Admiral Rosendahl is trapped by his history, much in the same way that this Flight staffer looks trapped in a Vampire's microscopic cockpit. |
Ira F. Angstadt, Technical Editor, “The Industry Speaks –Plainly:
General Echols Sounded Keynote of Finletter Commission Testimony When He Said, ‘The
Time is Critical’” Reggie did this thing where he’d include the subtitle with
the title and then skip the article if it was dumb. Well, this is dumb. General
Echols is the president of some dumb ‘plane industry lobby group, and he says that Congress needs to spend
more money on ‘planes. Maybe it does. Probably it does. All the crazy people
overegging it doesn’t change the fact that Stalin is a dangerous man. But of course General Echolls says so!
Guest Editorial, by Earl F. Slick, “The
Airfreight Situation”
. . Earl F. Slick. What does the “F.” stand for? “Fast Talker?” Earl is a four-year USAAF veteran who has founded his own charter airline
in Tulsa, Oklahoma. Air freight is the best thing ever, and Congress should
spend lots of money to make it even better.

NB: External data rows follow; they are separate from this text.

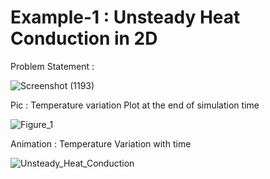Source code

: # Example-1 : Unsteady Heat Conduction in 2D

Problem Statement :

![Screenshot (1193)](https://user-images.githubusercontent.com/68963724/120982119-fafef700-c795-11eb-89c5-26785aedded3.png)


Pic : Temperature variation Plot at the end of simulation time

![Figure_1](https://user-images.githubusercontent.com/68963724/120974561-e6b6fc00-c78d-11eb-8265-68b7e219331f.png)


Animation : Temperature Variation with time

![Unsteady_Heat_Conduction](https://user-images.githubusercontent.com/68963724/120974708-1403aa00-c78e-11eb-9184-9fe2c1bd576d.gif)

. . . Slicks. Finding oil on the family homestead can lead to an interesting family. |
Washington
Information with
Richard E. Saunders
Are we on the verge of another war? Could be, if those commies get
ahead in Italy! But if they get ahead in France,
we should just pull out of most of Europe and “convert the rest into an
armed camp.” Maybe we should do that Marshall Plan thing. Maybe we should spend
all our money on ‘planes. We’re not spending enough money on ‘planes. But Senator
Taft says we’re spending enough money on ‘planes! Note: Washington Information does not actually contain any information, because no-one but grifters and General Echolls will talk to Aero Digest any more.

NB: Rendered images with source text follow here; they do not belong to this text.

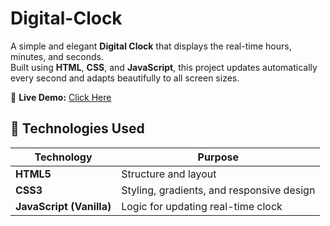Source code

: # Digital-Clock

A simple and elegant **Digital Clock** that displays the real-time hours, minutes, and seconds.  
Built using **HTML**, **CSS**, and **JavaScript**, this project updates automatically every second and adapts beautifully to all screen sizes.

🔗 **Live Demo:** [Click Here](https://mohamedashraf011.github.io/Digital-Clock/)


## 🧰 Technologies Used

| Technology | Purpose |
|-------------|----------|
| **HTML5** | Structure and layout |
| **CSS3** | Styling, gradients, and responsive design |
| **JavaScript (Vanilla)** | Logic for updating real-time clock |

Roy Healy, President, American Rocket Society, “Rocket Engine
Developments: A Rocket Engineer Leaves it to the Others to Tell What They’re
Shooting at While He Tells Us What They’re Shooting With” Healy explains that
rockets shoot reaction mass out of their back end, making whatever they’re
attached to, go forward. Some things that you make rocket fuel out of, are
better than others. For example, one powered by liquid oxygen and liquid fluorine
sure would be Gosh-darn exciting. So would liquid hydrogen, liquid ethylene,
liquid ammonia, boron hydrides and methylamines. Reaction Motor’s engine, the
same one you heard about months ago, is a pretty good rocket. JATOs are good
for planes. They don’t use those exciting fuels. At this point, three pages in,
Healy gets into some interesting technical stuff. He’s still talking about the
Reaction Motors 1500N4C, so it is still old news, but it’s interesting to hear
about how the geometry of the reaction chamber and chamber wall coatings and
manufacturing material can improve cooling. Using ‘micro-porous’ metals to ‘sweat’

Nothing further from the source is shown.